In the literature, aqueous 2‐((2‐aminoethyl)amino) ethanol (AEEA) is identified as a promising solvent for postcombustion CO 2 capture. In this work, the kinetics of CO 2 absorption in the aqueous AEEA, containing a primary and a secondary amino group, is studied over a wide temperature range of 303.15‐343.15 K and the amine concentration in the range of 0.47‐2.89 M using the fall‐in‐pressure technique in a stirred cell reaction calorimeter setup with a horizontal gas‐liquid interface. The overall rate constants for (AEEA + H 2 O + CO 2 ) reaction system are estimated in the pseudo–first‐order reaction regime. The kinetic models based on zwitterion and the termolecular reaction mechanisms are used to predict kinetic rate constants. The experimental kinetic data are better correlated using the zwitterion mechanism (AAD 9.18%) than that of the termolecular mechanism (AAD 10.4%). The density, viscosity, and physical solubility of pure components and aqueous binary mixtures of AEEA are also measured at the similar temperature and concentration ranges of rate kinetics. Empirical models are proposed to predict pure component density and viscosity data with AAD of 0.02% and 7.17%, respectively.

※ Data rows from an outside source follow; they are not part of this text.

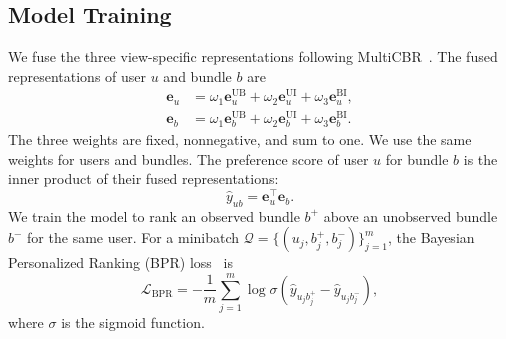 \documentclass[letterpaper,journal]{IEEEtran}
\begin{document}
\subsection{Model Training}

We fuse the three view-specific representations following MultiCBR~\cite{ma2024multicbr}. The fused representations of user $u$ and bundle $b$ are
\begin{equation}
\begin{aligned}
\mathbf e_u
&=\omega_1\mathbf e_u^{\mathrm{UB}}
+\omega_2\mathbf e_u^{\mathrm{UI}}
+\omega_3\mathbf e_u^{\mathrm{BI}},\\
\mathbf e_b
&=\omega_1\mathbf e_b^{\mathrm{UB}}
+\omega_2\mathbf e_b^{\mathrm{UI}}
+\omega_3\mathbf e_b^{\mathrm{BI}}.
\end{aligned}
\tag{17}
\end{equation}
The three weights are fixed, nonnegative, and sum to one. We use the same weights for users and bundles. The preference score of user $u$ for bundle $b$ is the inner product of their fused representations:
\begin{equation}
\hat y_{ub}=\mathbf e_u^\top\mathbf e_b.
\tag{18}
\end{equation}
We train the model to rank an observed bundle $b^+$ above an unobserved bundle $b^-$ for the same user. For a minibatch $\mathcal Q=\{(u_j,b_j^+,b_j^-)\}_{j=1}^{m}$, the Bayesian Personalized Ranking (BPR) loss~\cite{rendle2009bpr} is
\begin{equation}
\mathcal L_{\mathrm{BPR}}
=-\frac{1}{m}
\sum_{j=1}^{m}
\log\sigma\!\left(\hat y_{u_jb_j^+}-\hat y_{u_jb_j^-}\right),
\tag{19}
\end{equation}
where $\sigma$ is the sigmoid function.
\end{document}
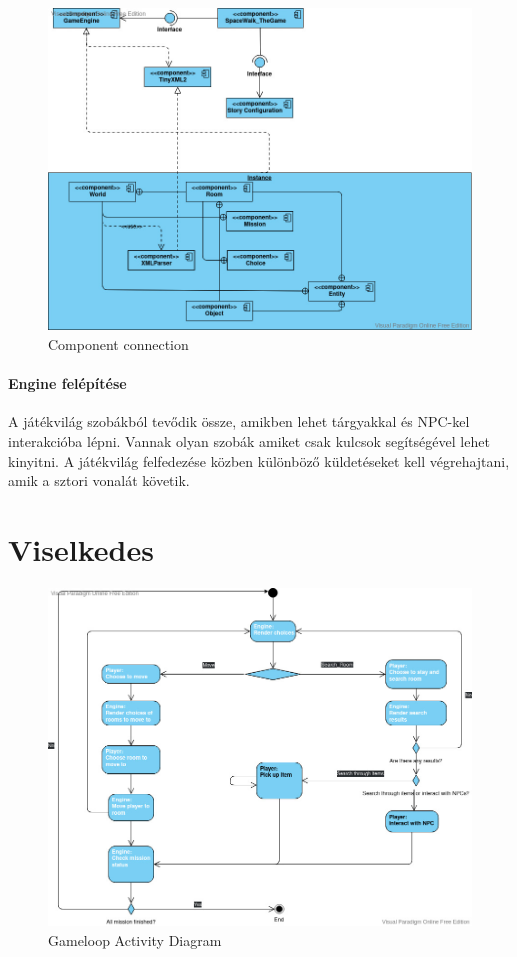 \documentclass{scrarticle}
\begin{document}
\begin{figure}[H]
    \includegraphics[width=0.75\columnwidth]{Component_Connection.jpg}
    \caption{Component connection}\label{fig:3}
\end{figure}

\paragraph{Engine felépítése}
A játékvilág szobákból tevődik össze, amikben lehet tárgyakkal és NPC-kel interakcióba lépni. Vannak olyan szobák amiket csak kulcsok segítségével lehet kinyitni. A játékvilág felfedezése közben különböző küldetéseket kell végrehajtani, amik a sztori vonalát követik.

\section{Viselkedes}
\begin{figure}[H]
    \includegraphics[width=1.0\columnwidth]{GameLoop_ActivityDiagram.jpg}
    \caption{Gameloop Activity Diagram}\label{fig:4}
\end{figure}
\end{document}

The Redlich‐Kister model, the Grunberg‐Nissan model, and the O'Connell's model are used to correlate experimental density, viscosity, and physical solubility data of the binary mixtures with AAD of 0.034%, 4.92%, and 6.5%, respectively. The reaction activation energy ( E a ∼ 32 kJ/mol) of the (AEEA + H 2 O + CO 2 ) system is calculated from the Arrhenius power‐law model using the zwitterion mechanism, which indicates lower energy barrier than that of the reported value for monoethanolamine (∼44 kJ/mol) in the literature.